Bankruptcy sounds like a bad thing, but Lombard's finances actually could benefit from a restructuring plan recently approved for the Westin hotel.

The village could see a boost because the plan calls for the agency that owns the hotel to stop asking the village every six months for help making up shortfalls in bond payments.

The village does not own the 18-story Westin hotel at 70 Yorktown Center, but the village board appoints members to an agency created in 2003 to be the owner, called the Lombard Public Facilities Corporation.

The corporation fell behind on bond payments as the hotel's revenue fell short of pre-recession projections.

In December 2011, the corporation first asked for village help making a bond payment, and the village board issued its first denial.

The board declined to use taxpayer money to help pay hotel debt every six months until July 2017, when the public facilities corporation filed for Chapter 11 bankruptcy protection.

Originally at AA-plus before hotel issues cropped up, Lombard's credit rating now stands at B, according to Standard & Poor's.

The repeated bond-assistance denials look bad to the ratings agency, Village Manager Scott Niehaus said.

But as part of bankruptcy restructuring agreements approved in federal court March 6 and approved by the village board last week, the requests will stop.

In exchange for $6.7 million the village will contribute toward physical improvements at the hotel - $3 million on Friday as the bankruptcy restructuring plan is set into motion and $3.7 million by 2027 - Niehaus and Finance Director Tim Sexton said the public facilities corporation has agreed to no longer ask for help paying off bonds.

"This is a necessary first step," Niehaus said.

Without constant debt-payment pressure, the village could be able to take on new bonds, which it hasn't done since 2013, Sexton said.

Village President Keith Giagnorio said Lombard will build up credit like a new consumer getting a low-limit credit card - slowly, and one step at a time.

"To get this behind us and start building up our credit again is top-priority," Giagnorio said. "It's amazing what we've accomplished and where we are without having any credit, without being able to borrow a penny, really."

While Lombard looks to rebuild its credit, the village plans to make the first $3 million payment on Friday under the debt restructuring plan.

The payment will come from money already in the water fund.

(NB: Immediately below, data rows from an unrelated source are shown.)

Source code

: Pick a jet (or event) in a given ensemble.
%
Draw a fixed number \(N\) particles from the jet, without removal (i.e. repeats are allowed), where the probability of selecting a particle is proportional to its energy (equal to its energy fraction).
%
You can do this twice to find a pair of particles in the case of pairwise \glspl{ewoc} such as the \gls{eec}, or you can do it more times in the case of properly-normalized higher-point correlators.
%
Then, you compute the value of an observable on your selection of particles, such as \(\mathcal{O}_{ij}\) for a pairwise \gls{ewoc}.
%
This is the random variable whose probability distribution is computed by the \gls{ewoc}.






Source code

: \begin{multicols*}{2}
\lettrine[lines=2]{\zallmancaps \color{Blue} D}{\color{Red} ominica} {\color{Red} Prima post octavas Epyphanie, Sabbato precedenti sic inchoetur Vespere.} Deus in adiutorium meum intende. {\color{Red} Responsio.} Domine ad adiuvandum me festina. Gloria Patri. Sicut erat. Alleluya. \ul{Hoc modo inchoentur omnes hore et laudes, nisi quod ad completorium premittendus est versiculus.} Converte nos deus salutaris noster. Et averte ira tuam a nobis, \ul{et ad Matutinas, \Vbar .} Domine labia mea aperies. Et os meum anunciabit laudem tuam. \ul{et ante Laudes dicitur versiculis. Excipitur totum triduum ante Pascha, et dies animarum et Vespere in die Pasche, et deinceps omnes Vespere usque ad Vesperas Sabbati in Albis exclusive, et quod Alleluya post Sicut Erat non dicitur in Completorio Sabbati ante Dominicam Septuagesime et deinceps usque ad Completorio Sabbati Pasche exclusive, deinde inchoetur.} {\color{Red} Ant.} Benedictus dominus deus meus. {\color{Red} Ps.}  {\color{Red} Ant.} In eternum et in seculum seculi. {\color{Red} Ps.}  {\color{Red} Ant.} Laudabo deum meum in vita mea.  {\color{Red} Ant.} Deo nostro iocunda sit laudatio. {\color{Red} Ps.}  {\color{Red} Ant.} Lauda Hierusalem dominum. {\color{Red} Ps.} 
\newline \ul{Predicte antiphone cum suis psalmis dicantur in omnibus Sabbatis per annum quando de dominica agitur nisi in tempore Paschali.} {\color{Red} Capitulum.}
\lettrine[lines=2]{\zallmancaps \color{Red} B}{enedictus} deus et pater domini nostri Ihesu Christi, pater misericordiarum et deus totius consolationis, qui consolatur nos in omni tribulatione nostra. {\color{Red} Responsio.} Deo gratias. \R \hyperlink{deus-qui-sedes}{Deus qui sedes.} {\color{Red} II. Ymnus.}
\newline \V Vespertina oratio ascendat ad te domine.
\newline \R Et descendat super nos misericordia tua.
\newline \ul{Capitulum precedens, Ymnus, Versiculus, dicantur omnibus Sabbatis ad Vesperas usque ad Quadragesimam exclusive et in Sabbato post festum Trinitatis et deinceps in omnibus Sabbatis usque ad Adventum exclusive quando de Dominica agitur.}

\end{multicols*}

Sexton said the village had been saving in a reserve, so paying back the $3 million, which initially was used for water main improvements at the Westin site, will not result in any service cuts, water rate increases, tax increases, layoffs or project delays.

All money from the village will be put toward upgrades at the hotel, which is now 11 years old - not toward repaying debt.

The village's second payment of $3.7 million will come from a tax-increment financing district created late last year in the Butterfield/Yorktown area to help spur redevelopment of the former Northern Baptist Theological Seminary property.

When an area is designated as a TIF district, property taxes paid to local governments are frozen for up to 23 years.

Any extra property tax money collected within the area goes into a special fund. The money in the fund then can be used to help pay for certain improvements.

Sexton said estimates show the Butterfield/Yorktown TIF could generate $100 million. If the fund does not create $3.7 million by 2027, the village still must pay $1.5 million toward hotel improvements, village attorney Tom Bayer said.